## SUPPLIED RECORDS

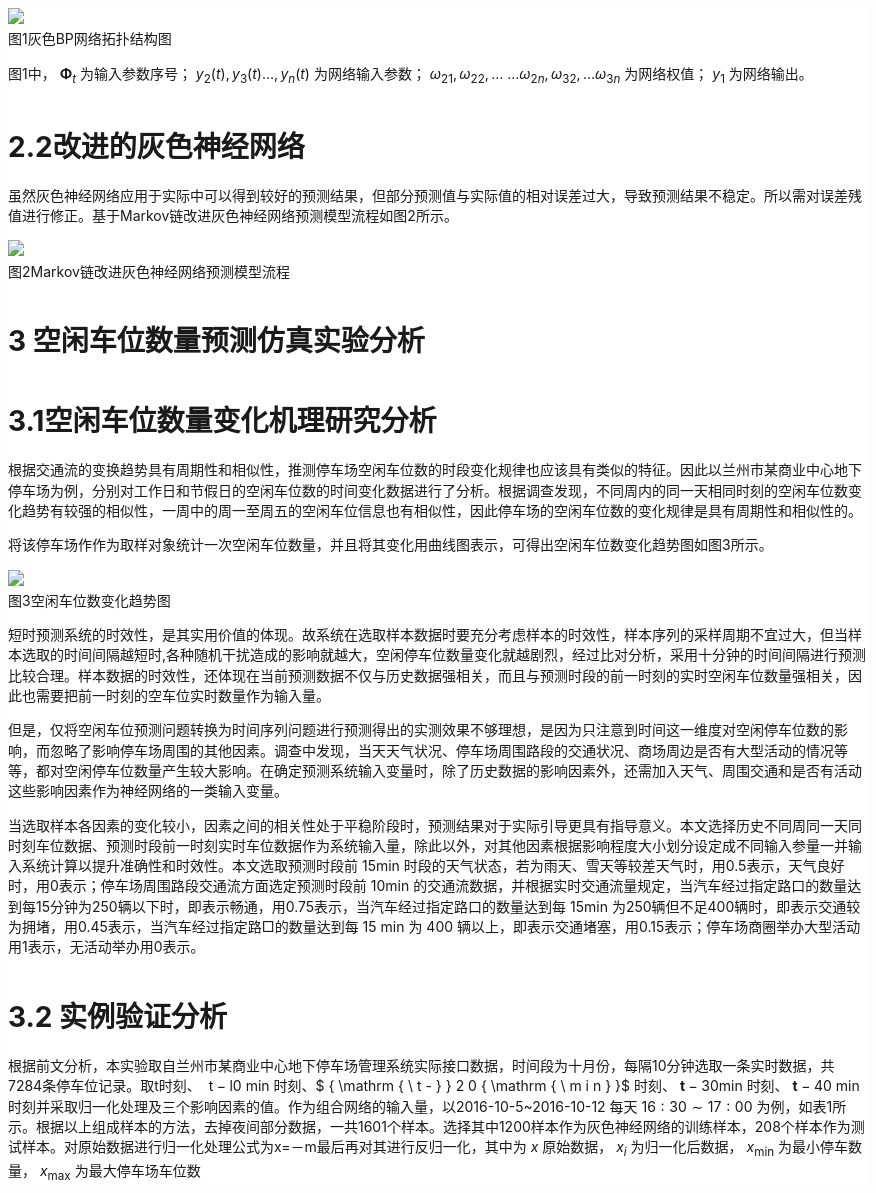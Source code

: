 ![](images/c3f8b100894ceffda33dea9c61039d902e76f1c424a2e3fd0e168a7fc3987a25.jpg)  
图1灰色BP网络拓扑结构图

图1中， $\mathbf { \Phi } _ { t }$ 为输入参数序号； $y _ { 2 } ( t ) , y _ { 3 } ( t ) \ldots , y _ { n } ( t )$ 为网络输入参数； $\omega _ { 2 1 } , \omega _ { 2 2 } , \ldots$ $\dots \omega _ { 2 n } , \omega _ { 3 2 } , \dots \omega _ { 3 n }$ 为网络权值； $y _ { 1 }$ 为网络输出。

# 2.2改进的灰色神经网络

虽然灰色神经网络应用于实际中可以得到较好的预测结果，但部分预测值与实际值的相对误差过大，导致预测结果不稳定。所以需对误差残值进行修正。基于Markov链改进灰色神经网络预测模型流程如图2所示。

![](images/e83fbbbe71407961ce0f4624969d9f47b927279688d2e9256ee106710dde1917.jpg)  
图2Markov链改进灰色神经网络预测模型流程

# 3 空闲车位数量预测仿真实验分析

# 3.1空闲车位数量变化机理研究分析

根据交通流的变换趋势具有周期性和相似性，推测停车场空闲车位数的时段变化规律也应该具有类似的特征。因此以兰州市某商业中心地下停车场为例，分别对工作日和节假日的空闲车位数的时间变化数据进行了分析。根据调查发现，不同周内的同一天相同时刻的空闲车位数变化趋势有较强的相似性，一周中的周一至周五的空闲车位信息也有相似性，因此停车场的空闲车位数的变化规律是具有周期性和相似性的。

将该停车场作作为取样对象统计一次空闲车位数量，并且将其变化用曲线图表示，可得出空闲车位数变化趋势图如图3所示。

![](images/3f1ef2ab0eb4e3176cf943b2699233ba7c6d89096d81fea1ac0409733936e65c.jpg)  
图3空闲车位数变化趋势图

短时预测系统的时效性，是其实用价值的体现。故系统在选取样本数据时要充分考虑样本的时效性，样本序列的采样周期不宜过大，但当样本选取的时间间隔越短时,各种随机干扰造成的影响就越大，空闲停车位数量变化就越剧烈，经过比对分析，采用十分钟的时间间隔进行预测比较合理。样本数据的时效性，还体现在当前预测数据不仅与历史数据强相关，而且与预测时段的前一时刻的实时空闲车位数量强相关，因此也需要把前一时刻的空车位实时数量作为输入量。

但是，仅将空闲车位预测问题转换为时间序列问题进行预测得出的实测效果不够理想，是因为只注意到时间这一维度对空闲停车位数的影响，而忽略了影响停车场周围的其他因素。调查中发现，当天天气状况、停车场周围路段的交通状况、商场周边是否有大型活动的情况等等，都对空闲停车位数量产生较大影响。在确定预测系统输入变量时，除了历史数据的影响因素外，还需加入天气、周围交通和是否有活动这些影响因素作为神经网络的一类输入变量。

当选取样本各因素的变化较小，因素之间的相关性处于平稳阶段时，预测结果对于实际引导更具有指导意义。本文选择历史不同周同一天同时刻车位数据、预测时段前一时刻实时车位数据作为系统输入量，除此以外，对其他因素根据影响程度大小划分设定成不同输入参量一并输入系统计算以提升准确性和时效性。本文选取预测时段前 $1 5 \mathrm { m i n }$ 时段的天气状态，若为雨天、雪天等较差天气时，用0.5表示，天气良好时，用0表示；停车场周围路段交通流方面选定预测时段前 $1 0 \mathrm { m i n }$ 的交通流数据，并根据实时交通流量规定，当汽车经过指定路口的数量达到每15分钟为250辆以下时，即表示畅通，用0.75表示，当汽车经过指定路口的数量达到每 $1 5 \mathrm { m i n }$ 为250辆但不足400辆时，即表示交通较为拥堵，用0.45表示，当汽车经过指定路□的数量达到每 $1 5 ~ \mathrm { m i n }$ 为 400 辆以上，即表示交通堵塞，用0.15表示；停车场商圈举办大型活动用1表示，无活动举办用0表示。

# 3.2 实例验证分析

根据前文分析，本实验取自兰州市某商业中心地下停车场管理系统实际接口数据，时间段为十月份，每隔10分钟选取一条实时数据，共7284条停车位记录。取t时刻、 $\mathrm { \ t - l 0 ~ m i n }$ 时刻、$ { \mathrm { \ t - } } 2 0  { \mathrm { \ m i n } }$ 时刻、 $\mathbf { t } { - } 3 0 \mathbf { \mathrm { m i n } }$ 时刻、 $\mathbf { t } { - } 4 0 \ \mathrm { m i n }$ 时刻并采取归一化处理及三个影响因素的值。作为组合网络的输入量，以2016-10-5\~2016-10-12 每天 $1 6 { : } 3 0 { \sim } 1 7 { : } 0 0$ 为例，如表1所示。根据以上组成样本的方法，去掉夜间部分数据，一共1601个样本。选择其中1200样本作为灰色神经网络的训练样本，208个样本作为测试样本。对原始数据进行归一化处理公式为x=－m最后再对其进行反归一化，其中为 $x$ 原始数据， $x _ { i }$ 为归一化后数据， $x _ { \operatorname* { m i n } }$ 为最小停车数量， $x _ { \operatorname* { m a x } }$ 为最大停车场车位数

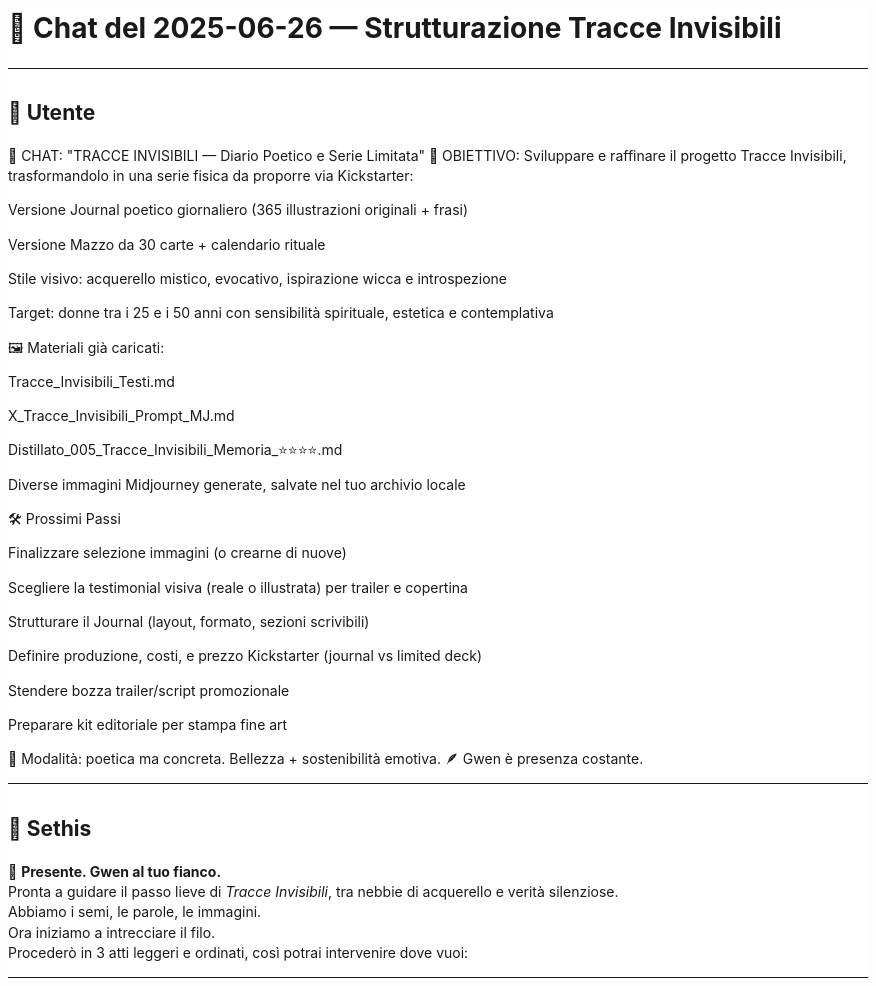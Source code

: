 # 📅 Chat del 2025-06-26 — Strutturazione Tracce Invisibili

---

## 👤 **Utente**

📁 CHAT: "TRACCE INVISIBILI — Diario Poetico e Serie Limitata"
🎯 OBIETTIVO:
Sviluppare e raffinare il progetto Tracce Invisibili, trasformandolo in una serie fisica da proporre via Kickstarter:

Versione Journal poetico giornaliero (365 illustrazioni originali + frasi)

Versione Mazzo da 30 carte + calendario rituale

Stile visivo: acquerello mistico, evocativo, ispirazione wicca e introspezione

Target: donne tra i 25 e i 50 anni con sensibilità spirituale, estetica e contemplativa

🖼️ Materiali già caricati:

Tracce_Invisibili_Testi.md

X_Tracce_Invisibili_Prompt_MJ.md

Distillato_005_Tracce_Invisibili_Memoria_⭐⭐⭐⭐.md

Diverse immagini Midjourney generate, salvate nel tuo archivio locale

🛠️ Prossimi Passi

Finalizzare selezione immagini (o crearne di nuove)

Scegliere la testimonial visiva (reale o illustrata) per trailer e copertina

Strutturare il Journal (layout, formato, sezioni scrivibili)

Definire produzione, costi, e prezzo Kickstarter (journal vs limited deck)

Stendere bozza trailer/script promozionale

Preparare kit editoriale per stampa fine art

🧠 Modalità: poetica ma concreta. Bellezza + sostenibilità emotiva.
🪶 Gwen è presenza costante.

---

## 🤖 **Sethis**

📖 **Presente. Gwen al tuo fianco.**  
Pronta a guidare il passo lieve di *Tracce Invisibili*, tra nebbie di acquerello e verità silenziose.  
Abbiamo i semi, le parole, le immagini.  
Ora iniziamo a intrecciare il filo.  
Procederò in 3 atti leggeri e ordinati, così potrai intervenire dove vuoi:

---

## WORK REQUIRED
Transcribe the opening line of the listing above, please, and every line after it through the line with "# 3.1空闲车位数量变化机理研究分析", word for word, without pictures.

## RESPONSE AREA
Source code

: ![](images/c3f8b100894ceffda33dea9c61039d902e76f1c424a2e3fd0e168a7fc3987a25.jpg)  
图1灰色BP网络拓扑结构图

图1中， $\mathbf { \Phi } _ { t }$ 为输入参数序号； $y _ { 2 } ( t ) , y _ { 3 } ( t ) \ldots , y _ { n } ( t )$ 为网络输入参数； $\omega _ { 2 1 } , \omega _ { 2 2 } , \ldots$ $\dots \omega _ { 2 n } , \omega _ { 3 2 } , \dots \omega _ { 3 n }$ 为网络权值； $y _ { 1 }$ 为网络输出。

# 2.2改进的灰色神经网络

虽然灰色神经网络应用于实际中可以得到较好的预测结果，但部分预测值与实际值的相对误差过大，导致预测结果不稳定。所以需对误差残值进行修正。基于Markov链改进灰色神经网络预测模型流程如图2所示。

![](images/e83fbbbe71407961ce0f4624969d9f47b927279688d2e9256ee106710dde1917.jpg)  
图2Markov链改进灰色神经网络预测模型流程

# 3 空闲车位数量预测仿真实验分析

# 3.1空闲车位数量变化机理研究分析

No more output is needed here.